# Thread: area of a circle in a square

1. so its 707 to 0dp

2. You're overdoing things!

You need to practice with factors,

Be very accustomed to those.
Then you have Pythagoras' theorem to master.

Firstly, zero multiplied by anything is zero...

3(0)=0+0+0

5(0)=0+0+0+0+0

and so on...

$\displaystyle (R-3)(R-15)=0$

means $\displaystyle R-3=0$ or $\displaystyle R-15=0$

So, from that, what possible values can we have for the radius ?

3. well 3-3=0 and 15-15=0 so 3 and 15?

4. Originally Posted by kitobeirens
well 3-3=0 and 15-15=0 so 3 and 15?
Yes, now does a radius of 3 make any sense, given that a side of the little rectangle is 6 ?

5. no so is it 15

6. Originally Posted by kitobeirens
no so is it 15
Yes, so plugging that R into the circle area equation gives the circle area

I'd recommend you practice from the beginning with this problem.
It would be of benefit to you.

7. so the working oout i did before was right 225-270+45=0 which has r as 15

8. so the area is 707

9. Yes, in units of square centimetres, to the nearest square centimetre.

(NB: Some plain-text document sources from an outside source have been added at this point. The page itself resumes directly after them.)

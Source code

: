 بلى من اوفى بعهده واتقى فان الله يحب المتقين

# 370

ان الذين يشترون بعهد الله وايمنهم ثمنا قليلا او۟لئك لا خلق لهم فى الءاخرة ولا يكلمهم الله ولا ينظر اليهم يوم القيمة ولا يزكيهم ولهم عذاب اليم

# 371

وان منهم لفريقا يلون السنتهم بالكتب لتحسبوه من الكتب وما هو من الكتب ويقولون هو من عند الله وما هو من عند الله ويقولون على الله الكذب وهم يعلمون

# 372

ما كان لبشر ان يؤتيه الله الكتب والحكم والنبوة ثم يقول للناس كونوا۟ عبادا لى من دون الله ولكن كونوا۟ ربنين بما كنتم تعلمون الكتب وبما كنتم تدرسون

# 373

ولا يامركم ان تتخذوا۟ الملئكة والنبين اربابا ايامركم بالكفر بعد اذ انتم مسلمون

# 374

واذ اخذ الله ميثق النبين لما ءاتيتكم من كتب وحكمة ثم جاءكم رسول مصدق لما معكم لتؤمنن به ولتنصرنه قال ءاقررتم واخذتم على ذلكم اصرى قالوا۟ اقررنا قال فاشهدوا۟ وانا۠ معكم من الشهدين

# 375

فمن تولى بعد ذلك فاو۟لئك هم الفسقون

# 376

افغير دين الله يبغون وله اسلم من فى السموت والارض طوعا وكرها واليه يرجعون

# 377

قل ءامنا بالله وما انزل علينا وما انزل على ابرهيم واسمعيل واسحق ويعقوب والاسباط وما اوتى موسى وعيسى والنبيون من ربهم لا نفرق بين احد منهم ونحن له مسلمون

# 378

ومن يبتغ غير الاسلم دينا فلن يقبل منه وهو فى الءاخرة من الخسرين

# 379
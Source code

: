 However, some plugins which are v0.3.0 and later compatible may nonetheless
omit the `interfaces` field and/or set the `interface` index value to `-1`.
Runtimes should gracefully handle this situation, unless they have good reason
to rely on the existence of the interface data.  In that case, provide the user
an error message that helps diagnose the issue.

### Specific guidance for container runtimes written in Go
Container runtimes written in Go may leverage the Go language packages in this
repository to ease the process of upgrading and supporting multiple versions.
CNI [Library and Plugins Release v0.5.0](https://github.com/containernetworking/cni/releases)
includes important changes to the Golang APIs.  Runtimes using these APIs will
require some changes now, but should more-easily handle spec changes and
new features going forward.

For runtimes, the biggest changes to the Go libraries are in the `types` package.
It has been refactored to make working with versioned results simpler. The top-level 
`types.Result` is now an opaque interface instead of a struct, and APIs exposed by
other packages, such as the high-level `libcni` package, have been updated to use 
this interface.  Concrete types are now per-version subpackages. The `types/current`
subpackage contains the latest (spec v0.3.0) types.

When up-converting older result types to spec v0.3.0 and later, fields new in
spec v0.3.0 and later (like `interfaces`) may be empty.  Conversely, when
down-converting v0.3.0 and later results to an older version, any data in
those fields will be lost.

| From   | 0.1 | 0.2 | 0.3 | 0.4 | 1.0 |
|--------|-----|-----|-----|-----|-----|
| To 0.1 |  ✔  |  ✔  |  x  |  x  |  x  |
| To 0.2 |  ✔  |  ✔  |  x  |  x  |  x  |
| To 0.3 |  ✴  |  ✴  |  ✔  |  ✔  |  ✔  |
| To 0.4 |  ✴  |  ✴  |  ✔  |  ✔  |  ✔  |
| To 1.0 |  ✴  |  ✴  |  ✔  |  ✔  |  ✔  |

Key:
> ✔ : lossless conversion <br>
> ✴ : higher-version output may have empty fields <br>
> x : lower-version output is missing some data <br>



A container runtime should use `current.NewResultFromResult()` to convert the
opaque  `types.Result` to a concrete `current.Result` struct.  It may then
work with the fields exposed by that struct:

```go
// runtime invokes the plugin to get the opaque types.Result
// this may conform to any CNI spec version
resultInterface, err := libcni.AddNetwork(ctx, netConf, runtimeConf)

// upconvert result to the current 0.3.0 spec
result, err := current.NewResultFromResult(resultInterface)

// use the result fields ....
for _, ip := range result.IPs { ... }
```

10. how would you mathematically worked out r from r-15=0 and r-3=0 because it probably isn't great to guess that 3 is too small in other cases this might not be possible

11. Originally Posted by kitobeirens
how would you mathematically worked out r from r-15=0 and r-3=0 because it probably isn't great to guess that 3 is too small in other cases this might not be possible
Given the geometry, R has to be greater than 6.
So there is a lower bound for R as the problem was posed.
Hence, this rules out the possiblity of R being 3.

12. ok thanks for helping me

13. If the 2 givens (3 and 6 in your case) are represented by u and v, and d = diameter of circle, then:

d = [-b + SQRT(b^2 - 4c)] / 2, where b = -4(u + v) and c = 4(u^2 + v^2)

Stick 3 and 6 in there and you'll get d = 30 (hence radius = 15).